Finding out whether or not restored prairies are providing adequate bee nesting habitat will take much more work. While it might not be possible to physically find the nests of all our bee species, I think we can collect data that will give us a good indication of whether or not they’re nesting in restored prairies. For example, we could look at the abundance of bees on flowers in our restored prairies at varying distances from remnant habitat. If we are seeing lots of individuals near remnant prairies but few or no bees of that species out in the middle of a large restored prairie, that would likely indicate that bees are nesting in the remnant and just coming into the restoration to feed. On the other hand, if bee numbers were constant at flowers across a large restored prairie, that would likely mean those bee species were nesting in the restored prairie.

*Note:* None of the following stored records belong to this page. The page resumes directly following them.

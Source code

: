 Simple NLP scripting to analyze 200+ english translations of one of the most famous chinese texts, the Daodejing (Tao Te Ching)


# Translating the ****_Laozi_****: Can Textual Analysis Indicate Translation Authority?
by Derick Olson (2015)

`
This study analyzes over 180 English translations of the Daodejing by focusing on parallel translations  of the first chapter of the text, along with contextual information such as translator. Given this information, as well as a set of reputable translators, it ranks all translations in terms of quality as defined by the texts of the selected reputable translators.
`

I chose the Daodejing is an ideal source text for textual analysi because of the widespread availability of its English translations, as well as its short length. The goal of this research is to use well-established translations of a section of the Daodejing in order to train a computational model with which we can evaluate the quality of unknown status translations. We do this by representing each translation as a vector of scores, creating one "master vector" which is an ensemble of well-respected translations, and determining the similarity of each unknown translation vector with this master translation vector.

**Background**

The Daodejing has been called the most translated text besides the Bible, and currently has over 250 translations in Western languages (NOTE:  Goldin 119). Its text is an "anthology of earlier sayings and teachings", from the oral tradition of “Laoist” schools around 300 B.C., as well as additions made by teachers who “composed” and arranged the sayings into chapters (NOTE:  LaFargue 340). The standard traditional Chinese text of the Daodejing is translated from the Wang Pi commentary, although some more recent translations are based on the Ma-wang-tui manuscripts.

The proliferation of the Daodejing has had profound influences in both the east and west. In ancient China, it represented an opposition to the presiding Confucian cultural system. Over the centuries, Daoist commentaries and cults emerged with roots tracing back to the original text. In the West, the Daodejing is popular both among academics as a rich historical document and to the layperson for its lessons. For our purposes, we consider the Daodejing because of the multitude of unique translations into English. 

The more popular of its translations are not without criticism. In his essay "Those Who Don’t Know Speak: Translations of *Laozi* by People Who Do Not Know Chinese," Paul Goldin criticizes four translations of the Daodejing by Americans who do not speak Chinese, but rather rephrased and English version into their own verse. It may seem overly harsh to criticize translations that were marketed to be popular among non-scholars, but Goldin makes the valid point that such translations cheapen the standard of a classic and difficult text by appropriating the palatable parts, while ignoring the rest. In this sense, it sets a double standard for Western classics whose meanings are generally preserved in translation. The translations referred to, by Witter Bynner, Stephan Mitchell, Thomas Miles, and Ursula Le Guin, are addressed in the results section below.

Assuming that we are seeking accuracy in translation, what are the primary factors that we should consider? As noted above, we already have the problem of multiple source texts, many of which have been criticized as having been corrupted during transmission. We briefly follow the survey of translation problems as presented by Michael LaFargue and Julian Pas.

One final group of bees we found this summer are cleptoparasites, or nest parasites. These bees don’t build nests of their own, but instead lay their eggs in the nests of other bees – where there is already provisioned food waiting for the larvae when they hatch. We only found four species of cleptoparasites – and only one individual of each – but their presence (three were in restored prairies) is yet another positive indicator about the status of the bee communities in our prairies. After all, nest parasites wouldn’t hang around if there weren’t nests to parasitize!
Summary and Next Steps
This was just a first step, but I think it was a big one. We now have a good start on an inventory of bee species in our Platte River Prairies. Of the bees we’ve found so far, most species are using our restored prairies (at least for feeding) and the rest may be as well – we’ll know more over time. We need to continue building our inventory list, and searching our restored prairies for those bee species we’ve not yet found there. Then, if we can find some help, I’d also love to try to figure out where our bees are nesting. In the meantime, it’s really nice that we’re not seeing any big red flags indicating that our restored prairies are failing to meet our objective of enlarging and reconnecting prairie habitats – at least for bees.
Now we’ve got to start looking at other insect and animal species! The list is endless…
I am extremely grateful to Prairie Biotics Inc. for the grant that helped fund our 2012 insect week. Thank you also to Mike Arduser for all his work collecting, pinning, and identifying these bees – and for his willingness to continue helping us as we move forward.